During stolen moments that day, in quick snatches of conversation, Tom learned that Viola had gotten her brother and Luther Davis to the relative safety of Freewoods, a backwoods sanctuary for bootleggers, criminals, and people of all races who needed protection from the law. So long as Jimmy and Luther stayed there, they would be safe from Frank Knox and the Ku Klux Klan. The problem was, Jimmy was too committed to his civil rights work to stay hidden in the forests south of town while his brothers in the movement fought to change America. Viola’s anxiety about Jimmy made her quieter than usual, and the other girls commented on it. But beneath Viola’s worry Tom sensed something else, like a powerful motor spinning ceaselessly inside her, throwing off an energy that seemed directed at him. If he was alone in an examining room, he sensed her approach even before he heard her footfalls. When they worked together—when she passed him an instrument, say—any accidental touch sent a startling current up the nerves of his arm. He hardly slept that night, and Peggy noticed. But hardest to take were the gazes of the office girls, which followed him like the eyes of watchful informers.

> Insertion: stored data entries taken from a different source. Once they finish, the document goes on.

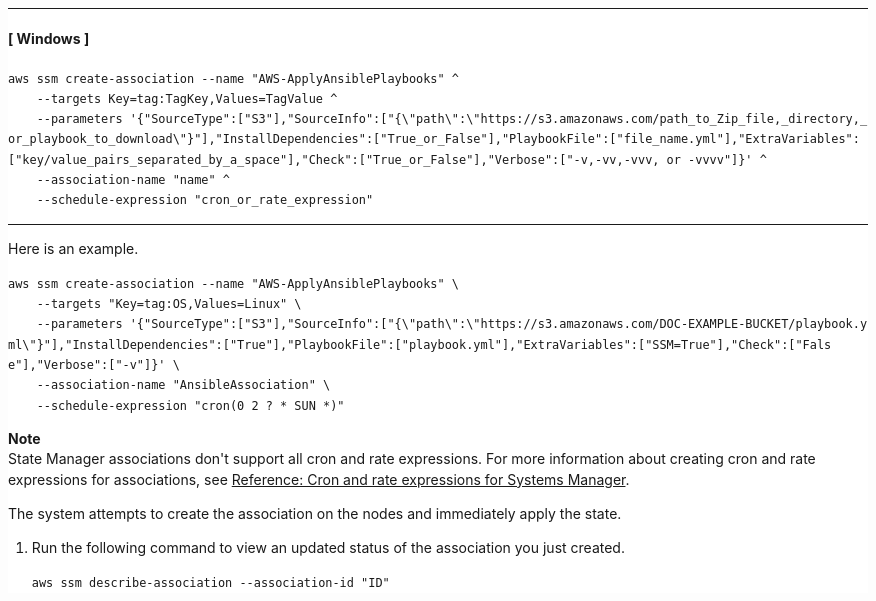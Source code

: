 ------
#### [ Windows ]

   ```
   aws ssm create-association --name "AWS-ApplyAnsiblePlaybooks" ^
       --targets Key=tag:TagKey,Values=TagValue ^
       --parameters '{"SourceType":["S3"],"SourceInfo":["{\"path\":\"https://s3.amazonaws.com/path_to_Zip_file,_directory,_or_playbook_to_download\"}"],"InstallDependencies":["True_or_False"],"PlaybookFile":["file_name.yml"],"ExtraVariables":["key/value_pairs_separated_by_a_space"],"Check":["True_or_False"],"Verbose":["-v,-vv,-vvv, or -vvvv"]}' ^
       --association-name "name" ^
       --schedule-expression "cron_or_rate_expression"
   ```

------

   Here is an example\.

   ```
   aws ssm create-association --name "AWS-ApplyAnsiblePlaybooks" \
       --targets "Key=tag:OS,Values=Linux" \
       --parameters '{"SourceType":["S3"],"SourceInfo":["{\"path\":\"https://s3.amazonaws.com/DOC-EXAMPLE-BUCKET/playbook.yml\"}"],"InstallDependencies":["True"],"PlaybookFile":["playbook.yml"],"ExtraVariables":["SSM=True"],"Check":["False"],"Verbose":["-v"]}' \
       --association-name "AnsibleAssociation" \
       --schedule-expression "cron(0 2 ? * SUN *)"
   ```
**Note**  
State Manager associations don't support all cron and rate expressions\. For more information about creating cron and rate expressions for associations, see [Reference: Cron and rate expressions for Systems Manager](reference-cron-and-rate-expressions.md)\.

   The system attempts to create the association on the nodes and immediately apply the state\. 

1. Run the following command to view an updated status of the association you just created\. 

   ```
   aws ssm describe-association --association-id "ID"
   ```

This heightened state of tension was shattered by the most commonplace of office events. Dr. Lucas had owned his X-ray unit for fifteen years, and the new developing machine he’d bought for it was temperamental. The X-ray tech could sometimes repair it, but when she couldn’t, Tom had proved the most adept at getting the unit back into operation. (Tom had a photographic darkroom at home, and he was much more mechanically inclined than Dr. Lucas.) Two days after the midnight surgery, the X-ray developer broke down yet again. Since the X-ray tech was on vacation, Tom had no choice but to take on the task of repairing the machine. And since Viola was Tom’s nurse, it was she who would be helping him get the unit back online.